| 2023年07月19日(水) |
弱いくせに強がっている |
忘れていた梅雨空。時おり霧のように小雨が降る。
気温は30℃に満たなかったがとても蒸し暑く感じた。
あちらこちらで百日紅が満開となり鮮やかに彩っている。
職場の百日紅は荒れた庭の片隅で草に覆われているが
その草を押しのけるように咲いていてとても逞しい。
お隣は縫製工場であるが自転車置き場の傍に在って
遠くから見るとまるで屋根の上に咲いているように見える。
紫陽花とは正反対に夏の強い陽射しがよく似合う。
百日紅は中国南部が原産で江戸時代以前に日本に渡って来たのだそうだ。
ということは江戸時代にも咲いていたことになるが
なんとなく時代にそぐわないような気がしてならない。
鮮やかな花の色でもあるし熱帯植物のようなイメージがある。
百日紅と書いたがサルスベリと読む。
木肌がつるつるしているので木登り上手の猿も滑るからなのだそうだ。

昨夜ここに自分のことは自分で守ると書いたが
それは強がりなのかもしれないと今朝になって思った。
私は少女時代から他人に何かを相談することを殆どしなかったが
悩みがあっても自分で解決して来たのだと思う。
だから心の底から通じ合えるような友達もいなかった。
親友と呼べる友はいたがいつも一定の距離を置いていたように思う。
いくら友達でもここから先は駄目と境界線を引いていたのだった。
大人になって高齢者になって今はどうなのだろう。
やはり心から打ち解けられる友達はいなかった。
友達は必要ないと言っても他言ではないと思う。
夫のことはとても頼りにしていてあれこれと相談することはあるが
悩みを打ち明けたことはまずない。

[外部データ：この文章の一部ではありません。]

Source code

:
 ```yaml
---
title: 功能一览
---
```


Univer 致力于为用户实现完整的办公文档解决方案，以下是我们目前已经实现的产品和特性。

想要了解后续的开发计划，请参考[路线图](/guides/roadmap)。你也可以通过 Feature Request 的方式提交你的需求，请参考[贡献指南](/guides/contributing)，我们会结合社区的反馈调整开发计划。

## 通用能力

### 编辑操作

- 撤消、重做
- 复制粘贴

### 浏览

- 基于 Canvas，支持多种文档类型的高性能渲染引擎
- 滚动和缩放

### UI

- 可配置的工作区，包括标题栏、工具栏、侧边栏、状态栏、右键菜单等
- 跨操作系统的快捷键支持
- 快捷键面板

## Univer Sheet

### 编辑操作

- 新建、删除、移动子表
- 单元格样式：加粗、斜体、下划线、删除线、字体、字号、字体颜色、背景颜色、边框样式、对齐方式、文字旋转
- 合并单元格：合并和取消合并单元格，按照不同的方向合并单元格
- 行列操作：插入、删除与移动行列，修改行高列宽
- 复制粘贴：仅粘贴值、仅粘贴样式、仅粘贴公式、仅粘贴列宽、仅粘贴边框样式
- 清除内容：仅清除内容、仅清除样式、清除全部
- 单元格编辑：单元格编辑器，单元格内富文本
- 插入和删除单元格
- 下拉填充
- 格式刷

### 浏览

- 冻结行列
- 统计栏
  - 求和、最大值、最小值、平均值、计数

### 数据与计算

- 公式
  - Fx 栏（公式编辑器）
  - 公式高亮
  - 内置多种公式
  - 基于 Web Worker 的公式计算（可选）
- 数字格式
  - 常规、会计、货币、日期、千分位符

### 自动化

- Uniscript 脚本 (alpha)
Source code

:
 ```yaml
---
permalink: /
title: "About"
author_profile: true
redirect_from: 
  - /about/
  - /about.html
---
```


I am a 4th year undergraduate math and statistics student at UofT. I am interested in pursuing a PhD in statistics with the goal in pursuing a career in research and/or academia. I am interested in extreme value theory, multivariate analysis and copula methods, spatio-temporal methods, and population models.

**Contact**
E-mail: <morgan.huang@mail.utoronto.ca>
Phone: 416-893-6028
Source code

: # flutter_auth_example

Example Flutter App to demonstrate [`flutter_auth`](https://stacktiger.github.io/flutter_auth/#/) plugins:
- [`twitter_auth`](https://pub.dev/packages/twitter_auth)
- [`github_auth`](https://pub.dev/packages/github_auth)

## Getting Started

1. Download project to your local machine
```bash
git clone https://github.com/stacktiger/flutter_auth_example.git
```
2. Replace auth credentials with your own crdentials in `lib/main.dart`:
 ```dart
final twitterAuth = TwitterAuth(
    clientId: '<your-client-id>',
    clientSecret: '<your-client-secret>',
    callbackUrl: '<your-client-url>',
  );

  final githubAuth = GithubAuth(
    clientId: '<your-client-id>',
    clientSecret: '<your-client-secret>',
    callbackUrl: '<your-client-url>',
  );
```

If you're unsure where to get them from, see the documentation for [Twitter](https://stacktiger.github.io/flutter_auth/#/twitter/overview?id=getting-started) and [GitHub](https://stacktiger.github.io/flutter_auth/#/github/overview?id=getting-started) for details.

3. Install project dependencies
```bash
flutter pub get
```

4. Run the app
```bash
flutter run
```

だから秘密も多いのだろう。
先に「強がり」と書いたからには説明をしなければならないが
たとえば心の奥で助言者を求めているような時がある。
助けて欲しいのだ。救って欲しいのだ。それだけ追い詰められている。
けれども結局は自分の殻に閉じこもって自分で解決しようとする。
本来ならもっと甘えるべきなのだろう。それが私は苦手なのだった。
弱いくせに強がっている。その弱さが自分を蝕んでいく。
それでも私はすくっと前を向いて立ち向かおうとするのだった。
何があっても行ってみないと分からないと思っている。
たとえ失意の結果だとしても立ち向かうことに意味があるのだろう。